Geçen hafta bu satırlarda diktatörleri özellikle kendilerini devlet sanan bazı demokrasi düşmanı, her şeyin sahibi olduğunu zanneden diktatörlerin sonlarının hüsranla biteceğini yazmış ve Fransız kıralı XIV. Louis “Devlet Benim” sözü ile tarihe geçtiğini hatırlatmıştık. Dünya siyaset tarihinde bazı siyasilerin, despotlaşan muhterislerin, diktatörlerin, pek derin olmayan bilgi düzeyleri, alabildikleri yetersiz aile ve formal eğitimleri, Tanrı’nın vermediği yetenekleri ile bir türlü hatalarından öğrenememe özellikleri yetmiyormuş gibi bir de sınır tanımayan ihtirasları hem kendilerine hem varsa partilerine hem de ülkelerine ve halklarına büyük zararlar vermiştir demiştik.
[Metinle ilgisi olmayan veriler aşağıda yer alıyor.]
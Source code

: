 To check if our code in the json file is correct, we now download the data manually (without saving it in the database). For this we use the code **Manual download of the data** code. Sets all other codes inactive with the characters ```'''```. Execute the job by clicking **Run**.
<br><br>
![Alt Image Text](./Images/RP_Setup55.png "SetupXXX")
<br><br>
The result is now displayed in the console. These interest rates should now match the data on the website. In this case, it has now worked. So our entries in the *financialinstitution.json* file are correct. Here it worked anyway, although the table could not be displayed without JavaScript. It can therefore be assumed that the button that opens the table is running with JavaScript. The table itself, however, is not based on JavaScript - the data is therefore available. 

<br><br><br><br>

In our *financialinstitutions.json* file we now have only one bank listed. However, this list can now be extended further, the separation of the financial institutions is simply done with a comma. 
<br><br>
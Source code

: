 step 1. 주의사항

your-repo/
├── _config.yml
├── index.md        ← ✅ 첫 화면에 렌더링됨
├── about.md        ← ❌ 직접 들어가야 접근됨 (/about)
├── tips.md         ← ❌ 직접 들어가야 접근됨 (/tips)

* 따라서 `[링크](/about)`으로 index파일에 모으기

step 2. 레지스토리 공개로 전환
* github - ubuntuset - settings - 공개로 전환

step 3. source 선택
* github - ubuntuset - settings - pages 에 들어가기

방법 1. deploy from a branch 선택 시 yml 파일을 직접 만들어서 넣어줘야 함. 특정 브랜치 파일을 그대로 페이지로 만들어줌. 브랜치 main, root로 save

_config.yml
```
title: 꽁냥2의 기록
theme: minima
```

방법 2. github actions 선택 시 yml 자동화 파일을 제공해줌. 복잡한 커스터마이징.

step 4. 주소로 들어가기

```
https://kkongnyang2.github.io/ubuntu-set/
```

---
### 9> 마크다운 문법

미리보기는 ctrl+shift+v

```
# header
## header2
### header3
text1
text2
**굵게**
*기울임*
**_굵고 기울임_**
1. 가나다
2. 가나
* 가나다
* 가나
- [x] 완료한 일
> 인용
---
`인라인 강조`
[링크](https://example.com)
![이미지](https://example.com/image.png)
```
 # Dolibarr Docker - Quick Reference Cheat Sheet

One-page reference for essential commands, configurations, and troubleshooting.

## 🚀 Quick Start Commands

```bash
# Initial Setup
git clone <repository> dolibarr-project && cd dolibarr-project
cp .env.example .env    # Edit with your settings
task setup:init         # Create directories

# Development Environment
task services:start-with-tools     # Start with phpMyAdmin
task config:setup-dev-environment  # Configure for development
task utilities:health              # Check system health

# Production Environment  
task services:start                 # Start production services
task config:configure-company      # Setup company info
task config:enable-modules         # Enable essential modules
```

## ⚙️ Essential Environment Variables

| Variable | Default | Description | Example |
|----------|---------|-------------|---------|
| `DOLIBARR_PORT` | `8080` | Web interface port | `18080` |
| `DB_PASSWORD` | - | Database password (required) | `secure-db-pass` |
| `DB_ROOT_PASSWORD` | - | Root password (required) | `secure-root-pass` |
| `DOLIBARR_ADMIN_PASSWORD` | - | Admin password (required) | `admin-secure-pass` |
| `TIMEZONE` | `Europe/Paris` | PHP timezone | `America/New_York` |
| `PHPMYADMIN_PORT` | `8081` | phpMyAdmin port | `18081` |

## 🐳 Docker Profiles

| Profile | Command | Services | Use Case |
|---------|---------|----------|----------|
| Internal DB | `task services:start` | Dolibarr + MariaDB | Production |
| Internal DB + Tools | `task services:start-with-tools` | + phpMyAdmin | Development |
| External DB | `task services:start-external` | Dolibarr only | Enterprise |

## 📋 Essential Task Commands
Tarihin derin karanlıklarına gömülmüş olan bu kişiler ancak yaptıkları kötülüklerle anılırlar. Roma'yı yakan Neron, Avrupa’yı kana boyayan Adolf Hitler ve onun kuklası İtalyan Benito Mussolini, Afrikalı Idi Amin bu tanınmış isimlerin ilk aklımıza gelen sadece birkaçı. Bu listeye eklenen yeni isimler de var. Tunus diktatörü Bin Ali Mısır diktatörü Hüsnü Mübarek ve belki de yeni bunalımlarla ayağa kalkan halk hareketlerinin sonunda bunları izleyecek başka zevat demiştim. Bu koleksiyona bir hafta içinde 50 yıldır Suriye’yi demir yumrukla yöneten diktatör Esad da katıldı.
Darısı diğer demokrasi ve hukuk düşmanı başka diktatörlere. Bu koleksiyona yeni katılımlar sürecek gibi eğer hem kendi hem başkalarının hatalarından öğrenmezlerse.